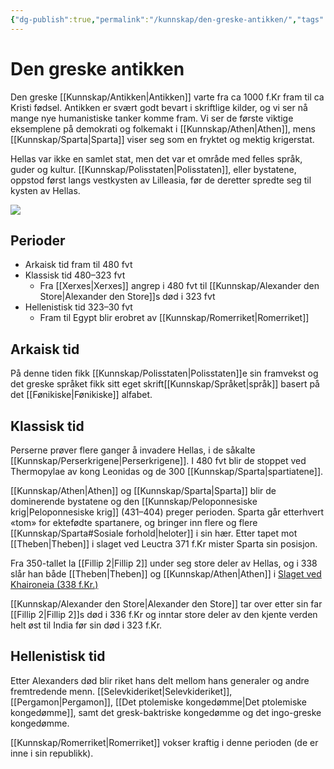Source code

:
 ```yaml
---
{"dg-publish":true,"permalink":"/kunnskap/den-greske-antikken/","tags":["historie"]}
---
```


# Den greske antikken
Den greske [[Kunnskap/Antikken\|Antikken]] varte fra ca 1000 f.Kr fram til ca Kristi fødsel. Antikken er svært godt bevart i skriftlige kilder, og vi ser nå mange nye humanistiske tanker komme fram. Vi ser de første viktige eksemplene på demokrati og folkemakt i [[Kunnskap/Athen\|Athen]], mens [[Kunnskap/Sparta\|Sparta]] viser seg som en fryktet og mektig krigerstat.

Hellas var ikke en samlet stat, men det var et område med felles språk, guder og kultur. [[Kunnskap/Polisstaten\|Polisstaten]], eller bystatene, oppstod først langs vestkysten av Lilleasia, før de deretter spredte seg til kysten av Hellas.

![](https://media.snl.no/media/18721/standard_hellasKart1cc2.png)

## Perioder
- Arkaisk tid fram til 480 fvt
- Klassisk tid 480–323 fvt
	- Fra [[Xerxes\|Xerxes]] angrep i 480 fvt til [[Kunnskap/Alexander den Store\|Alexander den Store]]s død i 323 fvt
- Hellenistisk tid 323–30 fvt
	- Fram til Egypt blir erobret av [[Kunnskap/Romerriket\|Romerriket]]

## Arkaisk tid
På denne tiden fikk [[Kunnskap/Polisstaten\|Polisstaten]]e sin framvekst og det greske språket fikk sitt eget skrift[[Kunnskap/Språket\|språk]] basert på det [[Fønikiske\|Fønikiske]] alfabet.

## Klassisk tid
Perserne prøver flere ganger å invadere Hellas, i de såkalte [[Kunnskap/Perserkrigene\|Perserkrigene]]. I 480 fvt blir de stoppet ved Thermopylae av kong Leonidas og de 300 [[Kunnskap/Sparta\|spartiatene]].

[[Kunnskap/Athen\|Athen]] og [[Kunnskap/Sparta\|Sparta]] blir de dominerende bystatene og den [[Kunnskap/Peloponnesiske krig\|Peloponnesiske krig]] (431–404) preger perioden. Sparta går etterhvert «tom» for ektefødte spartanere, og bringer inn flere og flere [[Kunnskap/Sparta#Sosiale forhold\|heloter]] i sin hær. Etter tapet mot [[Theben\|Theben]] i slaget ved Leuctra 371 f.Kr mister Sparta sin posisjon.

Fra 350-tallet la [[Fillip 2\|Fillip 2]] under seg store deler av Hellas, og i 338 slår han både [[Theben\|Theben]] og [[Kunnskap/Athen\|Athen]] i [Slaget ved Khaironeia (338 f.Kr.)](https://no.wikipedia.org/wiki/Slaget%20ved%20Khaironeia%20(338%20f.Kr.))

[[Kunnskap/Alexander den Store\|Alexander den Store]] tar over etter sin far [[Fillip 2\|Fillip 2]]s død i 336 f.Kr og inntar store deler av den kjente verden helt øst til India før sin død i 323 f.Kr. 

## Hellenistisk tid
Etter Alexanders død blir riket hans delt mellom hans generaler og andre fremtredende menn. [[Selevkideriket\|Selevkideriket]], [[Pergamon\|Pergamon]], [[Det ptolemiske kongedømme\|Det ptolemiske kongedømme]], samt det gresk-baktriske kongedømme og det ingo-greske kongedømme.

[[Kunnskap/Romerriket\|Romerriket]] vokser kraftig i denne perioden (de er inne i sin republikk).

------------------------------------

Task: Within the listing above, extract exactly the lines from the line with "# Den greske antikken" to the line with "## Klassisk tid", the two named lines included, and no others.

Response box:
# Den greske antikken
Den greske [[Kunnskap/Antikken\|Antikken]] varte fra ca 1000 f.Kr fram til ca Kristi fødsel. Antikken er svært godt bevart i skriftlige kilder, og vi ser nå mange nye humanistiske tanker komme fram. Vi ser de første viktige eksemplene på demokrati og folkemakt i [[Kunnskap/Athen\|Athen]], mens [[Kunnskap/Sparta\|Sparta]] viser seg som en fryktet og mektig krigerstat.

Hellas var ikke en samlet stat, men det var et område med felles språk, guder og kultur. [[Kunnskap/Polisstaten\|Polisstaten]], eller bystatene, oppstod først langs vestkysten av Lilleasia, før de deretter spredte seg til kysten av Hellas.

![](https://media.snl.no/media/18721/standard_hellasKart1cc2.png)

## Perioder
- Arkaisk tid fram til 480 fvt
- Klassisk tid 480–323 fvt
	- Fra [[Xerxes\|Xerxes]] angrep i 480 fvt til [[Kunnskap/Alexander den Store\|Alexander den Store]]s død i 323 fvt
- Hellenistisk tid 323–30 fvt
	- Fram til Egypt blir erobret av [[Kunnskap/Romerriket\|Romerriket]]

## Arkaisk tid
På denne tiden fikk [[Kunnskap/Polisstaten\|Polisstaten]]e sin framvekst og det greske språket fikk sitt eget skrift[[Kunnskap/Språket\|språk]] basert på det [[Fønikiske\|Fønikiske]] alfabet.

## Klassisk tid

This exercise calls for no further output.